Cooperative action of Brønsted and Lewis acid sites of niobium phosphate catalysts for cellobiose conversion in water

Abstract

The lively acidic properties in water of niobium phosphate (NBP) catalyst and NBP modified samples by acidic treatments in HCl solutions at 0.1, 1.0, and 10M concentration (NBP01, NBP1, and NBP10, respectively) have been exploited for the direct conversion reaction of cellobiose to hydroxymethylfurfural (HMF) at temperature of 80–130°C. Acidity of the samples was determined by liquid-solid titrations working in a modified HPLC line with basic solutions of phenylethylamine (PEA), used as a base probe. As solvents, an apolar-aprotic one, cyclohexane, was used for determining the intrinsic acidity and water for the effective acidity. In addition, pyridine/water co-adsorption FT-IR experiments complemented the acidity study, and the results obtained confirmed the presence of both water-tolerant Lewis acid sites (LAS) and some residual Brønsted acid sites (BAS) on all the NBP samples. On NBP, the LAS to BAS ratio was 1.69, measured in cyclohexane, and only slightly decreased to 1.30, when measured in water.

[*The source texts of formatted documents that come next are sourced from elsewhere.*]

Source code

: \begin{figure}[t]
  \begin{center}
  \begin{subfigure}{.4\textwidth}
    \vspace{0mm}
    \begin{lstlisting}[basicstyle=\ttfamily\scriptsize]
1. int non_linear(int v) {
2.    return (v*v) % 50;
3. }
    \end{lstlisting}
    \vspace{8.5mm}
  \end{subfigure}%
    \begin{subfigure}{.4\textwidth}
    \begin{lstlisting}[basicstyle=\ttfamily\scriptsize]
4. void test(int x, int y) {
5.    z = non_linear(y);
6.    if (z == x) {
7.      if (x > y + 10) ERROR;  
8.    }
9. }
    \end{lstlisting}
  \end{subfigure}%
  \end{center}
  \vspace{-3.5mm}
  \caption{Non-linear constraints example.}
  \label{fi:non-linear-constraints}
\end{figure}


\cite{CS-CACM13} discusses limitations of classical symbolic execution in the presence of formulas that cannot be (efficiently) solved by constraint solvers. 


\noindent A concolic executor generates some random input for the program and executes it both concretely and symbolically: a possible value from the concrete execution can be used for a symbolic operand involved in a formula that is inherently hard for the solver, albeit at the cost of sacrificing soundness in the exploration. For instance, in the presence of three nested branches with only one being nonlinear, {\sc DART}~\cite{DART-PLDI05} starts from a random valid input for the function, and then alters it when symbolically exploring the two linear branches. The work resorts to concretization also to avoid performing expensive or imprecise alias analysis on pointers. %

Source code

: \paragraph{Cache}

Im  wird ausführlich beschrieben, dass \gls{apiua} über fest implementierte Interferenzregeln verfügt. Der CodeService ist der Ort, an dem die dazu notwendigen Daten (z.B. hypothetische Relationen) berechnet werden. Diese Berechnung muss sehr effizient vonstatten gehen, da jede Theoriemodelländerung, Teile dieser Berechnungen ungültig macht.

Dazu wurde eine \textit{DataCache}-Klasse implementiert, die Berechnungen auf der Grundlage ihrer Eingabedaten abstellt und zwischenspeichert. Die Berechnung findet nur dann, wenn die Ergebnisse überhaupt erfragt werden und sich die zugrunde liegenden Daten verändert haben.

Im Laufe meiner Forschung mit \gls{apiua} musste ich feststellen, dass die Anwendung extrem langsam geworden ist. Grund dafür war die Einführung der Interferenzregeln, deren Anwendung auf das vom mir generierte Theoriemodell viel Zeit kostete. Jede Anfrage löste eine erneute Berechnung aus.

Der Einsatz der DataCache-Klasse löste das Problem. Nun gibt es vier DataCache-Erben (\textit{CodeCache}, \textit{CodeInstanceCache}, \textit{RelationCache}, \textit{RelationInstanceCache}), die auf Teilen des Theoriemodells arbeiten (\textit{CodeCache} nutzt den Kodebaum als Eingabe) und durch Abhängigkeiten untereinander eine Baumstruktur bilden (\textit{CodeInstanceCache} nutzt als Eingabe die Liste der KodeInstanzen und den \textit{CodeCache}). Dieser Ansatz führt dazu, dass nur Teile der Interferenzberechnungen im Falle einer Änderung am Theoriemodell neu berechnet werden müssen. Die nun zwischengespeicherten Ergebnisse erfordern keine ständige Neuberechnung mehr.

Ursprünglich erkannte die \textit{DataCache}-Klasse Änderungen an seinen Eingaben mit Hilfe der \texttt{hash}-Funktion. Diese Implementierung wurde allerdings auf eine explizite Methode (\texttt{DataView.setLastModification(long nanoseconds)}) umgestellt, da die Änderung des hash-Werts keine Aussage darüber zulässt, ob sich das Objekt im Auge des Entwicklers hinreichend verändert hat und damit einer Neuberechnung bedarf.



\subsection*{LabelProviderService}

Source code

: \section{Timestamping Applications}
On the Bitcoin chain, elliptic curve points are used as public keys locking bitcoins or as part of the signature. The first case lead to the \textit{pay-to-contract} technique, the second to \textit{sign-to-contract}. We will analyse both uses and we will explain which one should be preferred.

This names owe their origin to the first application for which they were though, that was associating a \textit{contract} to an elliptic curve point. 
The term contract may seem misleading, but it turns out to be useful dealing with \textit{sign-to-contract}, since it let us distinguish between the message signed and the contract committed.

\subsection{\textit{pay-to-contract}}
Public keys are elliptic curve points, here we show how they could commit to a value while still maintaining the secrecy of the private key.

Catalytic activity was studied in a liquid-solid reaction line with fixed bed flow reactor working in complete recirculation. The reaction of HMF formation from cellobiose consists of three distinct catalytic actions: hydrolysis of the β-1,4-glycosidic bonds of cellobiose, isomerization of the formed glucose monomers to fructose, and cyclo-dehydration of fructose to HMF. Comparative catalytic results obtained with a sulfonic acid resin (Amberlite IR 120) showed that it was not able to form any HMF from cellobiose in the range of temperature studied, only cellobiose hydrolysis to glucose can be successfully achieved on the protonic acid resin.